Provided records:
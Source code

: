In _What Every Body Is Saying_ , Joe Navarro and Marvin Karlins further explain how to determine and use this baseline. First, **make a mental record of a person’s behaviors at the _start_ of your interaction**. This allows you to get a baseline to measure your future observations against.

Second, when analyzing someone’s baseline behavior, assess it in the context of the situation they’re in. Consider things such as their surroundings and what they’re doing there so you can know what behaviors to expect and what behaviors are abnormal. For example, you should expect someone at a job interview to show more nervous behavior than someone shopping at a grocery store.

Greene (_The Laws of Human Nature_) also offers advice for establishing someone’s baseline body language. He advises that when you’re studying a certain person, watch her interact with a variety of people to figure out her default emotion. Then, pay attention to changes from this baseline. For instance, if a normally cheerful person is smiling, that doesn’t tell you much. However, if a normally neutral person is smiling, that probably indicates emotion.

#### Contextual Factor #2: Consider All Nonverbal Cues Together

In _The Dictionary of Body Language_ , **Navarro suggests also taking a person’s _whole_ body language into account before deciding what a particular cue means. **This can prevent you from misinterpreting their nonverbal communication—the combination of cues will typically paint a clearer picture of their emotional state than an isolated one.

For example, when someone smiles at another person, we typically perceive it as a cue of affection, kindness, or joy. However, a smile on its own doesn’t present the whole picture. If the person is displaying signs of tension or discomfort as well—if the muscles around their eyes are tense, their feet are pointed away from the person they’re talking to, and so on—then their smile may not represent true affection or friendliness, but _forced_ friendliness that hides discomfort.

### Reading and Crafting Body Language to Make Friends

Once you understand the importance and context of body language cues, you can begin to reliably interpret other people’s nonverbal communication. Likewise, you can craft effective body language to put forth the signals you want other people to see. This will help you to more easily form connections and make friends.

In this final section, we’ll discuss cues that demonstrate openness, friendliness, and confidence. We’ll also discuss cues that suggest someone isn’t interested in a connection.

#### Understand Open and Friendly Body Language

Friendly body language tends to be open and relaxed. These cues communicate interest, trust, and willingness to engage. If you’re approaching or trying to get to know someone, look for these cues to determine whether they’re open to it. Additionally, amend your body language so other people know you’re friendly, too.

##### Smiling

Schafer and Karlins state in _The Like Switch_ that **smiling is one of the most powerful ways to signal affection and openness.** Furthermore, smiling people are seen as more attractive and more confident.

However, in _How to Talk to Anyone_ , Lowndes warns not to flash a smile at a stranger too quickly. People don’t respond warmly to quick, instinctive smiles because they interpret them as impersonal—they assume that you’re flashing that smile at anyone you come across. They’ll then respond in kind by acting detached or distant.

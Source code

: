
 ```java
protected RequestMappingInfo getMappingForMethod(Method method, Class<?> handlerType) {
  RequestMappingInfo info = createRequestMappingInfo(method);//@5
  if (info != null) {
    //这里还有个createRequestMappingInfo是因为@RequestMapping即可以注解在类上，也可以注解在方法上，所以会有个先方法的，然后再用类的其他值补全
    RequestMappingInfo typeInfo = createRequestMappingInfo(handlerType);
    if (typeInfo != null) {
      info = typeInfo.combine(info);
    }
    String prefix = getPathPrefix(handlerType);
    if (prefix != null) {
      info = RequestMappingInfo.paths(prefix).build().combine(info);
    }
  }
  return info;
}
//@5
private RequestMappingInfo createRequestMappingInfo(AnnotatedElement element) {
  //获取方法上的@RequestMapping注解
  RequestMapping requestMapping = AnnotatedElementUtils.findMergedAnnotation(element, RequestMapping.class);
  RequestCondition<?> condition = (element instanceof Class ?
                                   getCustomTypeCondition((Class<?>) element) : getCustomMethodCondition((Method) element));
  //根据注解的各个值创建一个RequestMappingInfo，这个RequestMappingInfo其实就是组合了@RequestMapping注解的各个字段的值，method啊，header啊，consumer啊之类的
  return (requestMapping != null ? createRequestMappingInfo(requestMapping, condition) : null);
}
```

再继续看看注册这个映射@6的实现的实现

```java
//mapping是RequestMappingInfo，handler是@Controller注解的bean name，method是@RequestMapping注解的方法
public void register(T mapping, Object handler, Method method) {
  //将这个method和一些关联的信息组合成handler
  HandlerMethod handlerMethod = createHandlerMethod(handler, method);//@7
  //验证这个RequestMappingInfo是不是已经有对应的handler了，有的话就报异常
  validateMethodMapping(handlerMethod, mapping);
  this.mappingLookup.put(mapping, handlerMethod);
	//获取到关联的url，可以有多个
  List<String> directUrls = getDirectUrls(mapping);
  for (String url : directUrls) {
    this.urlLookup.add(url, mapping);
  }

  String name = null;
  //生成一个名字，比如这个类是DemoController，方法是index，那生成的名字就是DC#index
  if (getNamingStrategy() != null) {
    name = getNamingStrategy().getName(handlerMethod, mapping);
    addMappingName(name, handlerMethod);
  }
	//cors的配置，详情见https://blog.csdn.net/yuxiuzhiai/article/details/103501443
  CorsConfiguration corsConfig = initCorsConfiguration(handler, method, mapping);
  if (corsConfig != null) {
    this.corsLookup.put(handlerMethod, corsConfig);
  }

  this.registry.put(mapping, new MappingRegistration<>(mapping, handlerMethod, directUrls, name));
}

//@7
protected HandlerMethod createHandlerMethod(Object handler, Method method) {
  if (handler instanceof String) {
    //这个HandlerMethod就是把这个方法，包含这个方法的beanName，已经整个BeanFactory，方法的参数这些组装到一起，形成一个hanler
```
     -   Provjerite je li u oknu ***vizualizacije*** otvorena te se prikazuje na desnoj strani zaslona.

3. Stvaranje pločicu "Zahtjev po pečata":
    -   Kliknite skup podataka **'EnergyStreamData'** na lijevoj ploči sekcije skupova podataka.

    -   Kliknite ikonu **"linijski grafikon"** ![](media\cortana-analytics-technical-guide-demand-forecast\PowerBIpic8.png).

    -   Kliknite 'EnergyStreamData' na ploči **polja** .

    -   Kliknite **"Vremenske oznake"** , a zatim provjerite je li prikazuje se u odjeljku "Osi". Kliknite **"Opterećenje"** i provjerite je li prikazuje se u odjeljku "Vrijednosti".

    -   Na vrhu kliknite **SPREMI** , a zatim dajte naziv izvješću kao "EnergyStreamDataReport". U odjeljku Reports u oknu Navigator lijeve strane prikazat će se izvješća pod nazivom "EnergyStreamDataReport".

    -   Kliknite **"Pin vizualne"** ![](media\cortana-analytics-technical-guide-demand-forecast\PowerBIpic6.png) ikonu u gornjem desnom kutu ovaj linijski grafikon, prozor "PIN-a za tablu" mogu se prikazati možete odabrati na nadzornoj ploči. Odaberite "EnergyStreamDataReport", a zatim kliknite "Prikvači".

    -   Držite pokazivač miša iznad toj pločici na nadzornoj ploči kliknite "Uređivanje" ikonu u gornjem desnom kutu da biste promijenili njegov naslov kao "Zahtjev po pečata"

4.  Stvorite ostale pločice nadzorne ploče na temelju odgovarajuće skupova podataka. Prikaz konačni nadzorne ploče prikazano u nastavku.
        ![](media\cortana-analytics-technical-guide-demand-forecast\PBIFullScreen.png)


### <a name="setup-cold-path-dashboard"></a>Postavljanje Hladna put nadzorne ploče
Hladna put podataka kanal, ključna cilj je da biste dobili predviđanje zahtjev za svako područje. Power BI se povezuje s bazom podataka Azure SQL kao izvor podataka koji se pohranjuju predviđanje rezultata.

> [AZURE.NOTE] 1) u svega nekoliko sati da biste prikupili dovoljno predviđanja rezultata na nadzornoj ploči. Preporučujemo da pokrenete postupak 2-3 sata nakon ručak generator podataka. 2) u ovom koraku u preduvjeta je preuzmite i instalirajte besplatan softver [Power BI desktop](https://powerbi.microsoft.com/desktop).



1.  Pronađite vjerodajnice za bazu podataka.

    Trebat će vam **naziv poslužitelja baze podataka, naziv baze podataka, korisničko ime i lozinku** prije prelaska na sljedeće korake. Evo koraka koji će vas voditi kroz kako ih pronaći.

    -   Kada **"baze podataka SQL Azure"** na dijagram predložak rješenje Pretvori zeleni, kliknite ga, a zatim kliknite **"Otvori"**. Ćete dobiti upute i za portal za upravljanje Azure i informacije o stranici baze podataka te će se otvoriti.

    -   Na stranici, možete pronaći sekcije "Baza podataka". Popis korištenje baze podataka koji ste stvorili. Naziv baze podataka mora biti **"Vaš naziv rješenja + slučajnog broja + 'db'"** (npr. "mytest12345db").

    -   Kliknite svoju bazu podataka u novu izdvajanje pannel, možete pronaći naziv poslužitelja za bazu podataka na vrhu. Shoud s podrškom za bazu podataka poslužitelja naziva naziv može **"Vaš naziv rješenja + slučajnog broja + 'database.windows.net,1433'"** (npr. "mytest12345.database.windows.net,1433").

Assigned task: Please transcribe the data above without changes, from its first line to its "Second, when analyzing" line, and leave out anything past that.

Result:
Source code

:In _What Every Body Is Saying_ , Joe Navarro and Marvin Karlins further explain how to determine and use this baseline. First, **make a mental record of a person’s behaviors at the _start_ of your interaction**. This allows you to get a baseline to measure your future observations against.

Second, when analyzing someone’s baseline behavior, assess it in the context of the situation they’re in. Consider things such as their surroundings and what they’re doing there so you can know what behaviors to expect and what behaviors are abnormal. For example, you should expect someone at a job interview to show more nervous behavior than someone shopping at a grocery store.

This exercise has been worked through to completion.